On that trip the photographer (Dean MacKenzie - pic above) and I stayed at Hapuku Lodge, a high-end hotel which features five 'tree houses': lovely wood, glass and metal suites perched on 6m high stilts above a stand of manuka trees, with views of both sea and snow-capped mountains, and sumptuously cosy on a chilly spring night, each with a log-burner glowing by the window. Stilts, though? Not such a good partner for a 7.5 [later upgraded to 7.8] that lasted two minutes, I'm thinking. I wonder how that went?
Anyway, the February trip being self-funding, we stayed in a very ordinary motel just outside the town. That was where, being stuck with boring people who don't understand how things are meant to work, I ate my share of our obligatory freshly-cooked crayfish from Nin's Bin. What we should have done was to sit by that classic caravan (pre-dating the food truck phenomenon by many, many years) just metres from the sea, with gulls swooping overhead, the deep blue sea breaking white on the black rocks, and the air clean and clear all the way to Antarctica. That's how you eat crayfish in Kaikoura.

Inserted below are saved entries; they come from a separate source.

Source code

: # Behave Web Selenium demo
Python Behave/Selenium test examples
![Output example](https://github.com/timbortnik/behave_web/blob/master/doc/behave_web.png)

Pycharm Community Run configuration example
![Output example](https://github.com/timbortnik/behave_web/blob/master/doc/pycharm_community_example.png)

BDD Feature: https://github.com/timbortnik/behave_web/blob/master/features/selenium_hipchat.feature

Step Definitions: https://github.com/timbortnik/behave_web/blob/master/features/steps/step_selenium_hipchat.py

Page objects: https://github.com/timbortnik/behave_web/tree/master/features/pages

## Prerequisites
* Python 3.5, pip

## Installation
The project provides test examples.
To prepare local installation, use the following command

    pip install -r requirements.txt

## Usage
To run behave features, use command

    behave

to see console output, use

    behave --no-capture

The tsunami threat didn't eventuate, thankfully, but Nin's Bin is probably now somewhat further from the sea than it was, since the sea-bed seems to have lifted up, to the inevitable doom of many fish caught caught by surprise and left flapping in the sunshine. They're not the only creatures to have been stranded: currently, I'm waiting to hear the end of the story of the three Hereford cattle left stuck on a tiny island of paddock high above what's left of the rest of their pasture, cracked and sunken metres below. [UPDATED pic below]
The most astonishing sights, though, are of the road and railway tracks, which squeeze along the edge of the coast, sometimes having to burrow through cliffs, both north and south of the town. Huge landslips have left tonnes of debris over this route - State Highway 1, people - that are going to take months to clear, if they can be cleared at all. They might have to look for an alternative route, though that won't be an easy job either. The Kaikouras are a proper mountain range. [RNZ pic]
Meantime, poor old Kaikoura, once its current bunch of tourists is removed, by helicopter or HMNZS Canterbury, will be left isolated with pretty much no income: the whale- and dolphin-watching businesses, the Segway tour, the restaurants, the souvenir shops, Hapuku Lodge and its inferiors, and all the people who work there, will have no money coming in. Dark days for the people. For the seals, whales and dolphins, though? Maybe the silver lining...

2 comments:

the queen said...

Ferries for the cars? Has anyone attached the cows to a helicopter?

Pamela Wade said...

The farmer dug a ramp and they're now back in a flat paddock enjoying the grass.
There are a lot of helicopters buzzing about, though - shortly to include several off the USS Samson which has been allowed to visit (we're rabidly anti-nuclear here) for the Navy's birthday.